(Document images with source code)

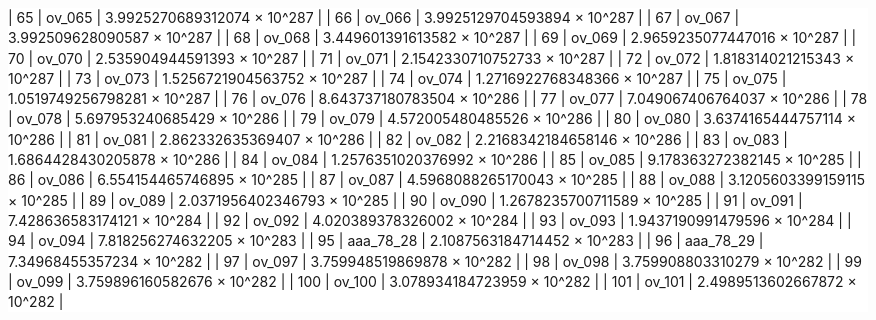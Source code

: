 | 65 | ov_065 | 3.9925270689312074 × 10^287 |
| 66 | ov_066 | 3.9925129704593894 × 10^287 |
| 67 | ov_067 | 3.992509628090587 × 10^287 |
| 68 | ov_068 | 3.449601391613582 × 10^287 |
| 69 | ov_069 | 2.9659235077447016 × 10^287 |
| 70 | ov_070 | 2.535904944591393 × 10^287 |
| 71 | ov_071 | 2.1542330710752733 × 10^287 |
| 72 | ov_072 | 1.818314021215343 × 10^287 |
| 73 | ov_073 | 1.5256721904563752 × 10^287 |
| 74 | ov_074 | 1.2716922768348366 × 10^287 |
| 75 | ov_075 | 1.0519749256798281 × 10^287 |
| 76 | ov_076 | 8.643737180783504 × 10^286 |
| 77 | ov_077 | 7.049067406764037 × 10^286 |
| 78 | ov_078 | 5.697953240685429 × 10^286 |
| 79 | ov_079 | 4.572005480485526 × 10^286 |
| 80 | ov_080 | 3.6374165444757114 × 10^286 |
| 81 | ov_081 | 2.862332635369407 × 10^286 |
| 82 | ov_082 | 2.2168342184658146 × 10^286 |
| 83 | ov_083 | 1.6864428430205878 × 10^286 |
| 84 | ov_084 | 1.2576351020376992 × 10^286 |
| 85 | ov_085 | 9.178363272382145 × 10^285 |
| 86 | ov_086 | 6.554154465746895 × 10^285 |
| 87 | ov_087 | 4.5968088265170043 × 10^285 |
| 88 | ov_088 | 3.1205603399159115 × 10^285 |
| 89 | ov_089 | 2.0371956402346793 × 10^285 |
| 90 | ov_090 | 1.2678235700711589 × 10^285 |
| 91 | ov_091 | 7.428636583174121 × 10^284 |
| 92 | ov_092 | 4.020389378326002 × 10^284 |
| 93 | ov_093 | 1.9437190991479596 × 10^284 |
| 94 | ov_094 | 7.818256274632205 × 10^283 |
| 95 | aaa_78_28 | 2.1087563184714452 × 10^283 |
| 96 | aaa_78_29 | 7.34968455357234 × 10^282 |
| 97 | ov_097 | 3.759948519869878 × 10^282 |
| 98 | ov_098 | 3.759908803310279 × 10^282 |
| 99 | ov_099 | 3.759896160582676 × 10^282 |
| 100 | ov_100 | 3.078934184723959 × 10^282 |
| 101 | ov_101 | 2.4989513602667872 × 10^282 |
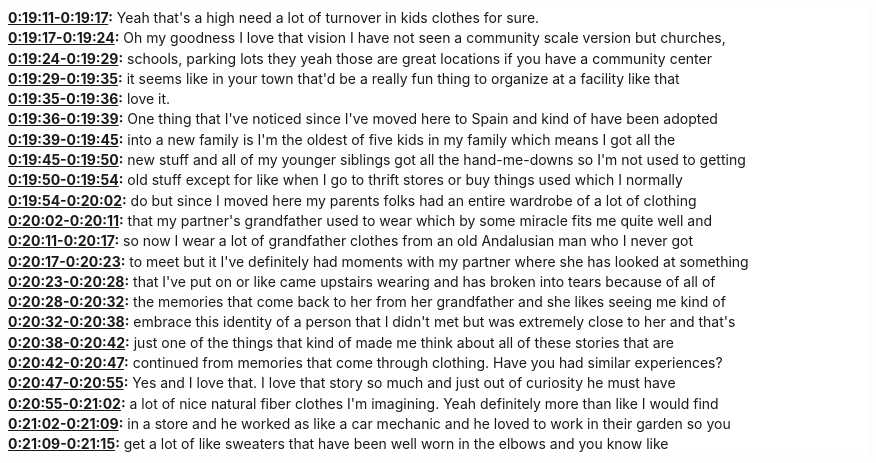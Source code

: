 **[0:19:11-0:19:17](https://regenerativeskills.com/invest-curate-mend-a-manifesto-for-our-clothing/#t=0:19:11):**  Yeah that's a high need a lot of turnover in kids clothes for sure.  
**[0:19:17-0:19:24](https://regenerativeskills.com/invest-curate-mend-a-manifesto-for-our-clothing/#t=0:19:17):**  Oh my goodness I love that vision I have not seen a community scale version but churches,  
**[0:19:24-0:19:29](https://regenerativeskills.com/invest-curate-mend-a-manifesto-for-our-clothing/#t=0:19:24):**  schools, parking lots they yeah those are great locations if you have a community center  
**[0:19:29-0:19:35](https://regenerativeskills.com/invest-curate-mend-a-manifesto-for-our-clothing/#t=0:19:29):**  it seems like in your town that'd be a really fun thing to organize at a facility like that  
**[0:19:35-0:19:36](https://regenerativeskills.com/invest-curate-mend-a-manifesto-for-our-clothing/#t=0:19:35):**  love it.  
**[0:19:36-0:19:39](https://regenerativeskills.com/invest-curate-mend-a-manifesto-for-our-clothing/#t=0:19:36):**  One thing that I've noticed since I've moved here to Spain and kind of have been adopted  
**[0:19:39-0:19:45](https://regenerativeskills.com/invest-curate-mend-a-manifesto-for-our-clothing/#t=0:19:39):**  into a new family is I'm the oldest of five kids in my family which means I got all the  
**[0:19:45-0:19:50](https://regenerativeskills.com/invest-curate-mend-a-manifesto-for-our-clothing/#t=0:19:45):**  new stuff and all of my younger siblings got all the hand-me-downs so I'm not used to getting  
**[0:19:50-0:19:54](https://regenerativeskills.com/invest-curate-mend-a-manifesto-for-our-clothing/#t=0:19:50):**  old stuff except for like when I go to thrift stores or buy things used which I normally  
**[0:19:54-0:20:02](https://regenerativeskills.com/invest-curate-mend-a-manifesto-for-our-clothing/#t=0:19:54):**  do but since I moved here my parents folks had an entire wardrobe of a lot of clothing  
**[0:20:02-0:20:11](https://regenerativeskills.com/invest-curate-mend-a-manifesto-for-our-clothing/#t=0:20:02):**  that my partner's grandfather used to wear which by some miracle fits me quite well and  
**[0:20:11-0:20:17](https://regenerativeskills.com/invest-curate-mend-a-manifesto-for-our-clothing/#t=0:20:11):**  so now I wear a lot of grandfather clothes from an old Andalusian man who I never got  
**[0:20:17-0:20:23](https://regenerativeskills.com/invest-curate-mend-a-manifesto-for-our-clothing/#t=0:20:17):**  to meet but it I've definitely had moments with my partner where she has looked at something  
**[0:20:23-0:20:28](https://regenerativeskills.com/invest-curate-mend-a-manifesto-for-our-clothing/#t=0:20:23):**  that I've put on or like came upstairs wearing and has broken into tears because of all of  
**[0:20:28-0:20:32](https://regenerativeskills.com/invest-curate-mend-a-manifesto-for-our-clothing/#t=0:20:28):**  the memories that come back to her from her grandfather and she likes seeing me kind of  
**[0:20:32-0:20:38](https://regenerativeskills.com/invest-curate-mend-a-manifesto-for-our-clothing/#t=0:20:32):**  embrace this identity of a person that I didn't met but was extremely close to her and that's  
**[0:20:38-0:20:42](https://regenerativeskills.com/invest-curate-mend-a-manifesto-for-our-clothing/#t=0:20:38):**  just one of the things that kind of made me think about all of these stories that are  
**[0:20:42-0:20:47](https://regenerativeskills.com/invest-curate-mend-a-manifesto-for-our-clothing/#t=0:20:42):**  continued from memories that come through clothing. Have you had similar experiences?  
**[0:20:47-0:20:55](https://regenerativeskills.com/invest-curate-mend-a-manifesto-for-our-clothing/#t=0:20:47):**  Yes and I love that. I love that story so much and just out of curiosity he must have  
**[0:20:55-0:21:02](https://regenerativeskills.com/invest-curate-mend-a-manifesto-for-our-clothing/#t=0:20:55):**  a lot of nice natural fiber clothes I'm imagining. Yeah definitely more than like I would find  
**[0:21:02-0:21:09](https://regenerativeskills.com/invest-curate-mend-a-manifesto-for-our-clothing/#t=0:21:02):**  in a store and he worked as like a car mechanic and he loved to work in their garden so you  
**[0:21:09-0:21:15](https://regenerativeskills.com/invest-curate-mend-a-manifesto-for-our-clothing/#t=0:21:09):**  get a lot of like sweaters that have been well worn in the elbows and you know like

*Prompt:* Among the lines of the data, find every one that holds "come" and copy it.

*Written solution:*
**[0:20:28-0:20:32](https://regenerativeskills.com/invest-curate-mend-a-manifesto-for-our-clothing/#t=0:20:28):**  the memories that come back to her from her grandfather and she likes seeing me kind of  
**[0:20:42-0:20:47](https://regenerativeskills.com/invest-curate-mend-a-manifesto-for-our-clothing/#t=0:20:42):**  continued from memories that come through clothing. Have you had similar experiences?  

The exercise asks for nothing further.